(What needs to be done): If a line in the data below contains "包括图片", copy it.

── Records ──

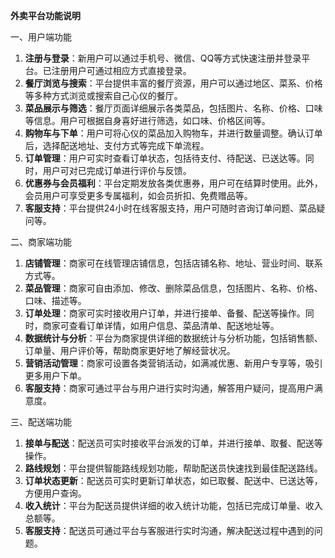 **外卖平台功能说明**

一、用户端功能

1. **注册与登录**：新用户可以通过手机号、微信、QQ等方式快速注册并登录平台。已注册用户可通过相应方式直接登录。
2. **餐厅浏览与搜索**：平台提供丰富的餐厅资源，用户可以通过地区、菜系、价格等多种方式浏览或搜索自己心仪的餐厅。
3. **菜品展示与筛选**：餐厅页面详细展示各类菜品，包括图片、名称、价格、口味等信息。用户可根据自身喜好进行筛选，如口味、价格区间等。
4. **购物车与下单**：用户可将心仪的菜品加入购物车，并进行数量调整。确认订单后，选择配送地址、支付方式等完成下单流程。
5. **订单管理**：用户可实时查看订单状态，包括待支付、待配送、已送达等。同时，用户可对已完成订单进行评价与反馈。
6. **优惠券与会员福利**：平台定期发放各类优惠券，用户可在结算时使用。此外，会员用户可享受更多专属福利，如会员折扣、免费赠品等。
7. **客服支持**：平台提供24小时在线客服支持，用户可随时咨询订单问题、菜品疑问等。

二、商家端功能

1. **店铺管理**：商家可在线管理店铺信息，包括店铺名称、地址、营业时间、联系方式等。
2. **菜品管理**：商家可自由添加、修改、删除菜品信息，包括图片、名称、价格、口味、描述等。
3. **订单处理**：商家可实时接收用户订单，并进行接单、备餐、配送等操作。同时，商家可查看订单详情，如用户信息、菜品清单、配送地址等。
4. **数据统计与分析**：平台为商家提供详细的数据统计与分析功能，包括销售额、订单量、用户评价等，帮助商家更好地了解经营状况。
5. **营销活动管理**：商家可设置各类营销活动，如满减优惠、新用户专享等，吸引更多用户下单。
6. **客服支持**：商家可通过平台与用户进行实时沟通，解答用户疑问，提高用户满意度。

三、配送端功能

1. **接单与配送**：配送员可实时接收平台派发的订单，并进行接单、取餐、配送等操作。
2. **路线规划**：平台提供智能路线规划功能，帮助配送员快速找到最佳配送路线。
3. **订单状态更新**：配送员可实时更新订单状态，如已取餐、配送中、已送达等，方便用户查询。
4. **收入统计**：平台为配送员提供详细的收入统计功能，包括已完成订单量、收入总额等。
5. **客服支持**：配送员可通过平台与客服进行实时沟通，解决配送过程中遇到的问题。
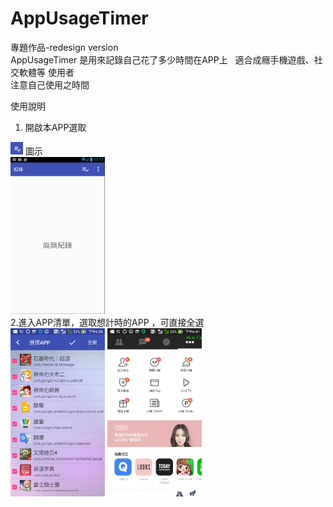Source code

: # AppUsageTimer  
專題作品-redesign version  
AppUsageTimer 是用來記錄自己花了多少時間在APP上  
適合成癮手機遊戲、社交軟體等 使用者  
注意自己使用之時間  

使用說明  
1.  開啟本APP選取
<img src="https://raw.githubusercontent.com/Derrick567/AppUsageTimer/master/images/003.png" width="20px" height="20px">
圖示
<div>
<img src="https://raw.githubusercontent.com/Derrick567/AppUsageTimer/master/images/002.png" width="30%" height="30%">
</div>
2.進入APP清單，選取想計時的APP ，可直接全選
<div>

  <img src="https://raw.githubusercontent.com/Derrick567/AppUsageTimer/master/images/img3.jpg" width="30%" height="30%">
   <img src="https://raw.githubusercontent.com/Derrick567/AppUsageTimer/master/images/img1.jpg" width="30%" height="30%">
   
</div>

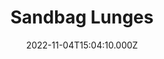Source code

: ---
title: Sandbag Lunges
date: 2022-11-04T15:04:10.000Z
description: Articles on sandbag lunges
---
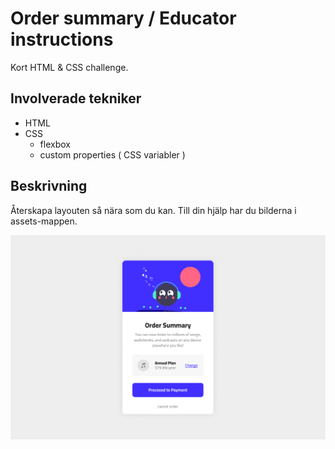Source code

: # Order summary / Educator instructions

Kort HTML & CSS challenge.

## Involverade tekniker

- HTML
- CSS
  - flexbox
  - custom properties ( CSS variabler )

## Beskrivning

Återskapa layouten så nära som du kan. Till din hjälp har du bilderna i assets-mappen.

![screen](./screen.png)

───

(Exercise solution):
3. **菜品展示与筛选**：餐厅页面详细展示各类菜品，包括图片、名称、价格、口味等信息。用户可根据自身喜好进行筛选，如口味、价格区间等。
2. **菜品管理**：商家可自由添加、修改、删除菜品信息，包括图片、名称、价格、口味、描述等。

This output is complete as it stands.